::: Extracted entries

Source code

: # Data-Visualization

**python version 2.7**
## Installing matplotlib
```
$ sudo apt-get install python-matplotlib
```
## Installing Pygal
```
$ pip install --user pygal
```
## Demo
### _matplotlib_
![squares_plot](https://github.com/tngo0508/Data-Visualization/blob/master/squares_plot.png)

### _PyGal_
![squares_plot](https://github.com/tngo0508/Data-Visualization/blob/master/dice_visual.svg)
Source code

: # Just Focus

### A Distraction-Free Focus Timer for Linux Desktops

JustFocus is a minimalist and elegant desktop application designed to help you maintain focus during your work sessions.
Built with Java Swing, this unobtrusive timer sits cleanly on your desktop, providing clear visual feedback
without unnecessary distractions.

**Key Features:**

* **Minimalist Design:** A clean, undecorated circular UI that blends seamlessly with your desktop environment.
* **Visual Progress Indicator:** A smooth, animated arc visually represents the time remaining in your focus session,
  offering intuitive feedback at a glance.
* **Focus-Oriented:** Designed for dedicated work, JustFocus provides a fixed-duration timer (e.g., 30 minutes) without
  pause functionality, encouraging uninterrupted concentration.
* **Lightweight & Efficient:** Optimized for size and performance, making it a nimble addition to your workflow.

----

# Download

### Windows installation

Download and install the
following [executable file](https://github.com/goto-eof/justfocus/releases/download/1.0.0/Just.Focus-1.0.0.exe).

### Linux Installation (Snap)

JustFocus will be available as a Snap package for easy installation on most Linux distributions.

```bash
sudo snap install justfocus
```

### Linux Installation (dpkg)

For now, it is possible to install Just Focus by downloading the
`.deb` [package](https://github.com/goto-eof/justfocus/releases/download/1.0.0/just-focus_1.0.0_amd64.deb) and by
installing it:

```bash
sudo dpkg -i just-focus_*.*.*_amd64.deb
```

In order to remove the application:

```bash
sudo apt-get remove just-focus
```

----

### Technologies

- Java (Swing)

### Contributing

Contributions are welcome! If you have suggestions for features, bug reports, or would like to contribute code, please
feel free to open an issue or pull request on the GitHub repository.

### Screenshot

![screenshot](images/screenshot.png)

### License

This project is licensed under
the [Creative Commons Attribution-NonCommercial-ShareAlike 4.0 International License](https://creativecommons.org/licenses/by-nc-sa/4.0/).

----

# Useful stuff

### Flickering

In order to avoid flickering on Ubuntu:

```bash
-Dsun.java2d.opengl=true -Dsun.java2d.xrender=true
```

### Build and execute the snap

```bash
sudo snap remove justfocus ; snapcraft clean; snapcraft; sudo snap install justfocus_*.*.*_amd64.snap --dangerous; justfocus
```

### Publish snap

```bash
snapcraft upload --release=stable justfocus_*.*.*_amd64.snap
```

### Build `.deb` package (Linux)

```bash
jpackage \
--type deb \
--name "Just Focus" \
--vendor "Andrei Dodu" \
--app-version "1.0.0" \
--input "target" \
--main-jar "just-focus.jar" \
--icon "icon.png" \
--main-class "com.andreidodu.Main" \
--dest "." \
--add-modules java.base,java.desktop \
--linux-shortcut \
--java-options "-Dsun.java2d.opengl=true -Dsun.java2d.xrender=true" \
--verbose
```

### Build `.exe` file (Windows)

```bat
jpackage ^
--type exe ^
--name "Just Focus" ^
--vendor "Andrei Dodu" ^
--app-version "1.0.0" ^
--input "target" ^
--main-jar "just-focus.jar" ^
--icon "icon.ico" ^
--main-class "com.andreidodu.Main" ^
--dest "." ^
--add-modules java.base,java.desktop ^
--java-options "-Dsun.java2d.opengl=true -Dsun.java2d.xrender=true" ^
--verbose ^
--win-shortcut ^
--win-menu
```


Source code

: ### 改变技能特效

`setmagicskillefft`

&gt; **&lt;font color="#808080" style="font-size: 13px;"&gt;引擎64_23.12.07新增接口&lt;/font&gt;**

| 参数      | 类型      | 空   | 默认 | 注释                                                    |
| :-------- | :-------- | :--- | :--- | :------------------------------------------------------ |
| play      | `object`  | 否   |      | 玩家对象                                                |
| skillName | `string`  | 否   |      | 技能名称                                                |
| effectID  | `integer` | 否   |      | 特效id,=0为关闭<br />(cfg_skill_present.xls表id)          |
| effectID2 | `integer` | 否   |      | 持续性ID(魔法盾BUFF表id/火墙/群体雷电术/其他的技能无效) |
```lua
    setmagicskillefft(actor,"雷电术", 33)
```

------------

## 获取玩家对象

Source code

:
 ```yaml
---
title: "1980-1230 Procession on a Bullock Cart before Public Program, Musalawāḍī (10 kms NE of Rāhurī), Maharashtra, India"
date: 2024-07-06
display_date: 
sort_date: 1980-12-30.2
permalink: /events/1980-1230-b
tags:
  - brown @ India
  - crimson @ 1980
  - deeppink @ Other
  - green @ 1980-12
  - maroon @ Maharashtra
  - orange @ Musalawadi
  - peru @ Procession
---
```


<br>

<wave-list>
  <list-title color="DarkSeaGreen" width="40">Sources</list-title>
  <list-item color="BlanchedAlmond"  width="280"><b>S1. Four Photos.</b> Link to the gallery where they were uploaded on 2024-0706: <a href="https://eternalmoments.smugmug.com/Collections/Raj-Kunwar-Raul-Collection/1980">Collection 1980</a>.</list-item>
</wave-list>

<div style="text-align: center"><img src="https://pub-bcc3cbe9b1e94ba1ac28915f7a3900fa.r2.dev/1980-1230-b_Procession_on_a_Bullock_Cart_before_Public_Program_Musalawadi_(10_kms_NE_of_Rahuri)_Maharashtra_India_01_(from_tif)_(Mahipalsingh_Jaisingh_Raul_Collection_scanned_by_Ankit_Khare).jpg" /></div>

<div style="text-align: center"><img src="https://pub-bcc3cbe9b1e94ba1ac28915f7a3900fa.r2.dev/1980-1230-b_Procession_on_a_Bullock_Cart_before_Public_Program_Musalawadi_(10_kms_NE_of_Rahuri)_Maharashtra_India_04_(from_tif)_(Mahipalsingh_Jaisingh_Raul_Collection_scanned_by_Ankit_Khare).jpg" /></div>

::::::

§ Problem to work on: In the data above, find the line that contains "JustFocus is a", then reproduce exactly every line from the first line through that line.

§ Answer for this exercise:
Source code

: # Data-Visualization

**python version 2.7**
## Installing matplotlib
```
$ sudo apt-get install python-matplotlib
```
## Installing Pygal
```
$ pip install --user pygal
```
## Demo
### _matplotlib_
![squares_plot](https://github.com/tngo0508/Data-Visualization/blob/master/squares_plot.png)

### _PyGal_
![squares_plot](https://github.com/tngo0508/Data-Visualization/blob/master/dice_visual.svg)
Source code

: # Just Focus

### A Distraction-Free Focus Timer for Linux Desktops

JustFocus is a minimalist and elegant desktop application designed to help you maintain focus during your work sessions.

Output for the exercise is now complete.